# What the exercise asks:
Please repeat the line that contains "Encryption, SSL/TLS |" and every line after it, exactly, through the end of the records.

(Dataset entries)
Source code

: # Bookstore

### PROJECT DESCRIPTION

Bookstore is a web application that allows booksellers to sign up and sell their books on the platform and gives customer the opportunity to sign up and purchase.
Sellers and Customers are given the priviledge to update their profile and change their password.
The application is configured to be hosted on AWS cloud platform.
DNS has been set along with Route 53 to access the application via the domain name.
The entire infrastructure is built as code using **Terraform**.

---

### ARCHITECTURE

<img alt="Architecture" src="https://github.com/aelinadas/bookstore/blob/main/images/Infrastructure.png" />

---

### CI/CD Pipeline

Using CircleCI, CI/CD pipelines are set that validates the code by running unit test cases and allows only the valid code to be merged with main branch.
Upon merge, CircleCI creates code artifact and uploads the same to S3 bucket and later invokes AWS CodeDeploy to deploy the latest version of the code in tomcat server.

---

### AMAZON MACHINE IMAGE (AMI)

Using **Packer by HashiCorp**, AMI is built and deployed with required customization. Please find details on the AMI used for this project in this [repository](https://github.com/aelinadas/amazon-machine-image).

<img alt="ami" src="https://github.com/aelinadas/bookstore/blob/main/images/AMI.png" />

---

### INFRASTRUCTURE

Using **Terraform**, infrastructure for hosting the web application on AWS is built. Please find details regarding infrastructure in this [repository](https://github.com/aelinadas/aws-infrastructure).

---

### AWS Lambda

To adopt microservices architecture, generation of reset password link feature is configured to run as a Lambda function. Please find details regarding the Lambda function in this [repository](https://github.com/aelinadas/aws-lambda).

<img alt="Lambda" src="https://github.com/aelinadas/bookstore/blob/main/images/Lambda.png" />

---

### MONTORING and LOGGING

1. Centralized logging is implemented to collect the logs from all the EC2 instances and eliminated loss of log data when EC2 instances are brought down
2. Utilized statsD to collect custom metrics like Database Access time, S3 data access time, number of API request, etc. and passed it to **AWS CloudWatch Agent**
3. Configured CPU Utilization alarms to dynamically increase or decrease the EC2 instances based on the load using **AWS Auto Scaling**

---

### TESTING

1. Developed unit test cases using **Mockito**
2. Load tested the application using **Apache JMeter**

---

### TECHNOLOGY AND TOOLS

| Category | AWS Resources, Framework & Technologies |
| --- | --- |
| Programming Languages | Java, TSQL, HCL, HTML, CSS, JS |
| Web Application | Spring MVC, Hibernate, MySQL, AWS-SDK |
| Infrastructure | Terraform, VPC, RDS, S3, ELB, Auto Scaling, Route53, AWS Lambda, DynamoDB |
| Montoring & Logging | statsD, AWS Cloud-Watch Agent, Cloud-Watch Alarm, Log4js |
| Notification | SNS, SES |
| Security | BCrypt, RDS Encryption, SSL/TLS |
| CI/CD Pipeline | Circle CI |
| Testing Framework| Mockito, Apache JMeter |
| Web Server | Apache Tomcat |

# Answer space:
| Security | BCrypt, RDS Encryption, SSL/TLS |
| CI/CD Pipeline | Circle CI |
| Testing Framework| Mockito, Apache JMeter |
| Web Server | Apache Tomcat |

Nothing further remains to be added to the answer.